Channel9.id-Jakarta. Setelah flu babi G4 hingga Bubonic muncul, kini muncul wabah ‘tick borne’ yang juga harus diwaspadai. Baru-baru ini, Cina mencatat tubuh orang tewas dan puluhan orang terinfeksi akibat severe fever with thrombocytopenia syndrome (SFTS) karenanya.
Wabah ‘tick borne’ tidak hanya terjadi di Cina. New York pun melaporkan adanya kasus penyakit yang ditularkan secara tick borne pada Juli lalu.
Pencegahan dan Pengendalian Penyakit Amerika Serikat (AS) mengatakan, penyakit yang menular melalui gigitan kutu memiliki gejala mirip Covid-19. Misalnya demam, sakit kepala, menggigil, dan nyeri otot.
“Itu salah satu yang benar-benar meningkat, terutama di bagian timur laut New York,” jelas Byron Backenson, wakil direktur Biro Pengendalian Penyakit Menular Departemen Kesehatan AS, dikutip dari Fox News (10/8).
Gejala akan muncul setelah satu hingga dua minggu digigit kutu yang terinfeksi. Kendati yang terjangkit penyakit ini jarang, dampaknya bisa fatal jika tak ditangani.
Backenson mengaku kesulitan menginformasikan kepada masyarakat tentang peningkatan kasus wabah ‘tick borne’ di tengah pandemi Corona.
Di New York, penyakit ‘tick borne’ itu disebut dengan penyakit anaplasmosis. Penyakit ini sering dibayangi oleh penyakit lyme, yang ditularkan melalui kutu paling umum di New York di mana ada lebih dari 5.500 kasus baru setiap tahunnya
Tidak seperti penyakit lyme, yang penelitiannya menunjukkan bahwa tes diagnostik seringkali tidak akurat, tes untuk anaplasmosis mudah dilakukan. Penyakit ini, menurut CDC, sering diobati dengan antibiotik.
Departemen Kesehatan New York nengatakan bahwa kutu hidup di luar ruangan, di daerah berhutan, atau berumput di permukaan tanah, menurut . Sebagaimana serangga lain, mereka kerap menempel di rumput tinggi, semak-semak dan hidup di halaman rumput dan taman, khususnya di tepi hutan dan sekitar dinding batu tua.

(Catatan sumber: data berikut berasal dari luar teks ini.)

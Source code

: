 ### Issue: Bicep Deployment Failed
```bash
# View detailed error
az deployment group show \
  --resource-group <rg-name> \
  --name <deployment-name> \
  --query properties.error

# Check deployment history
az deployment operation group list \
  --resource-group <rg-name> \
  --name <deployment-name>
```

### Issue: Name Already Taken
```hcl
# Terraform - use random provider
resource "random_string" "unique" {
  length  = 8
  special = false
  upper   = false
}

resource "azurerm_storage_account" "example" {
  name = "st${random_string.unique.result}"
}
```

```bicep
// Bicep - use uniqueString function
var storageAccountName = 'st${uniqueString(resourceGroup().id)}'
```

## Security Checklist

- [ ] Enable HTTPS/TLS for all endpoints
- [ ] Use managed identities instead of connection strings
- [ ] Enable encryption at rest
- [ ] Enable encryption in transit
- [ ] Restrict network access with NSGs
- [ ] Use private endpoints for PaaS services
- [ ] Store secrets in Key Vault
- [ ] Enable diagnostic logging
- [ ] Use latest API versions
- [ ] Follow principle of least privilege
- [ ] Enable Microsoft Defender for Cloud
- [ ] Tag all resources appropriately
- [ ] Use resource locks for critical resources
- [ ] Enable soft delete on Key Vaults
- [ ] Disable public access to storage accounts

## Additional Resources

Oleh karenanya, Anda harus waspada jika di luar ruangan. Sebisa mungkin hindari kontak dengan tanah, daun, dan tumbuhan agar terhindar dari kutu. Para ahli kesehatan menyarankan untuk memakai sepatu tertutup, celana panjang dan kemeja lengan panjang jika melewati daerah rawan kutu. Lalu seringlah memerika pakaian dan kulit yang terbuka jika berada di luar ruangan.
Sudut Pandang Indonesia
Kepala Departemen Epidemiologi Fakultas Kesehatan Masyarakat Universitas Indonesia (FKM UI), Dr dr Tri Yunis Miko Wahyono, Msc, mengatakan bahwa perlu dicek terlebih dahulu, terkait ada atau tidaknya kutu pembawa virus tersebut di Indonesia.

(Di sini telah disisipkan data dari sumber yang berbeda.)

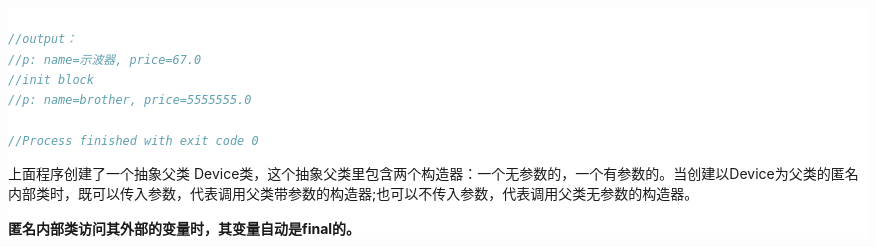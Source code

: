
 ```java

//output：
//p: name=示波器, price=67.0
//init block
//p: name=brother, price=5555555.0

//Process finished with exit code 0
```

上面程序创建了一个抽象父类 Device类，这个抽象父类里包含两个构造器：一个无参数的，一个有参数的。当创建以Device为父类的匿名内部类时，既可以传入参数，代表调用父类带参数的构造器;也可以不传入参数，代表调用父类无参数的构造器。

**匿名内部类访问其外部的变量时，其变量自动是final的。**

“Kalau kutunya nggak ada ya kita nggak perlu khawatir. Kalau kutunya ada ya kita perlu khawatir karena virus itu baru terjadi lagi di Cina dan bisa saja sudah ada di Indonesia,” terang dr Miko, Minggu (9/8).
Sebelumnya, sebuah hasil studi di 2015 menunjukkan bahwa ada sejumlah spesies kutu yang diduga membawa virus SFTS, di antaranya H longicornis, R microplus, H campanulata dan D sinicus pada anjing, kucing, domba, dan sapi.
Kendati demikian, dr Miko mengatakan saat ini tidak usah khawatir karena jumlah kasusnya masih terbilang sedikit.
“Kalau penyakit itu banyak, seperti demam berdarah, COVID yang sudah banyak jadi takut gitu. Jadi, prevalensinya masih jarang penyakit tadi,” sambungnya.
“Karena sekarang yang ditakutkan justru demam berdarah karena lagi musim,” ucap dia.